I just do not like this term "accelerating force" much, hence my remark

Certain terminology is confusing, especially when you've spent your entire life having a specific naming convention. As an example, Weight has always been known to me as weight, but it's technically Mass. Then you say you're picking up X kg of weight, but you're really using Newtons. Personally it's hard for me to comprehend that a car hitting a wall is X Newtons, but it's easier to think of some logical comparison like it's the equivalent of bench pressing 1000lbs.

Anyway, just some input about how spending a lifetime using wrong terminology can get confusing when you need to learn the correct way.

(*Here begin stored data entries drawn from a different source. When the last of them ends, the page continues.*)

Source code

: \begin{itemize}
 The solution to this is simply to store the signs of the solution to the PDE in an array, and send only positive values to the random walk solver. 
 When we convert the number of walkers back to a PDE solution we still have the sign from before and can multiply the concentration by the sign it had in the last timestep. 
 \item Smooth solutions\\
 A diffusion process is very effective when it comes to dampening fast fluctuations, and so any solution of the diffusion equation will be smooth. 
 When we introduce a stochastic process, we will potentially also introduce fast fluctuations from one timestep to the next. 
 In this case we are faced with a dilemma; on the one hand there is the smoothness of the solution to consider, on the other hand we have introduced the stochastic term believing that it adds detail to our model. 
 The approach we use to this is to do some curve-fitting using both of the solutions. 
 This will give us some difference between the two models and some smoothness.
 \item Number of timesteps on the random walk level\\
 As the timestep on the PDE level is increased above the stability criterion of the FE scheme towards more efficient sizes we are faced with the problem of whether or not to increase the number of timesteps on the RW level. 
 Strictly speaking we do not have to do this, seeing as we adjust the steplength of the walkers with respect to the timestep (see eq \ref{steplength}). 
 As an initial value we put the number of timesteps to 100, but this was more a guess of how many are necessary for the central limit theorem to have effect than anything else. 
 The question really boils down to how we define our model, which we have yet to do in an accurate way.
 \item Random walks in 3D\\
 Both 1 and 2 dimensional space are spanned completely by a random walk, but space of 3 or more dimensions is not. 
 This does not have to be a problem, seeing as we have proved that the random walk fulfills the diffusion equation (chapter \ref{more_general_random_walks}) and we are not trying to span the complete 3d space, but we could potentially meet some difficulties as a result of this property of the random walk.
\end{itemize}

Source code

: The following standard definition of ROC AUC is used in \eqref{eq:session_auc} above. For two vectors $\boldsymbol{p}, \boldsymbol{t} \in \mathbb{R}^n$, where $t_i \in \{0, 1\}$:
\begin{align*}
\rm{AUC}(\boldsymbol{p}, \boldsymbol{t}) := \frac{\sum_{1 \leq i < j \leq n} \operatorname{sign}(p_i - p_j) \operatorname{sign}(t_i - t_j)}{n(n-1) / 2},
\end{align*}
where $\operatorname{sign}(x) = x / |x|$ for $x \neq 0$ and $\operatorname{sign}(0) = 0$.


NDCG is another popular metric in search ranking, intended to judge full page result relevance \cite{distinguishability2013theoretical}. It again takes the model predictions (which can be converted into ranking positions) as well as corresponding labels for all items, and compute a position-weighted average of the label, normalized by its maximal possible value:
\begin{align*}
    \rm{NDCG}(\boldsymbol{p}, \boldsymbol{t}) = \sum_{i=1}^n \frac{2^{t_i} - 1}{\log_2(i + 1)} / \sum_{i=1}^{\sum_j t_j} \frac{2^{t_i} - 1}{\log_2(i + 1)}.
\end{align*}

Acceleration can be confusing. This entire time we've talked about picking up stuff, so "acceleration" is 9.8 due to gravity. Now what if I'm pushing an object (leaving out anomalies like friction)? I need to accelerate the object in order for it to move, but in this case, am I applying Kinetic energy to perform Work instead of using an acceleration formula?

Another Work related question, if I walk on a treadmill at a normal pace, I believe it will read approximately 200 calories are burned (not that important) - obviously this is the computer doing a theoretical calculation based off distance. If I decide to burn calories by picking up a 25kg object several times at a distance of 0.5m (let's forget about Work exerted by putting down the object), that is 245N, which is 122J of Work.

Due to laziness, I used an online conversion calculator and got 29 calories burned just by picking up that object once (although it seems high to me).

Does this mean I can save myself an hour on the treadmill by picking up that item seven times?

[TimFox]

I must refer you to a good freshman physics textbook to keep the technical terms straight.
For example, you don't "apply kinetic energy"  to accelerate an object, you apply a force to accelerate the object, which thereafter has kinetic energy.
Similarly, weight is not mass.  There is confusion in the way that weight is used in commerce (at the deli counter, for example) for what is really mass.
If I take 1 kg of sausage from the deli and carry it to the moon, it no longer weighs 9.8 N.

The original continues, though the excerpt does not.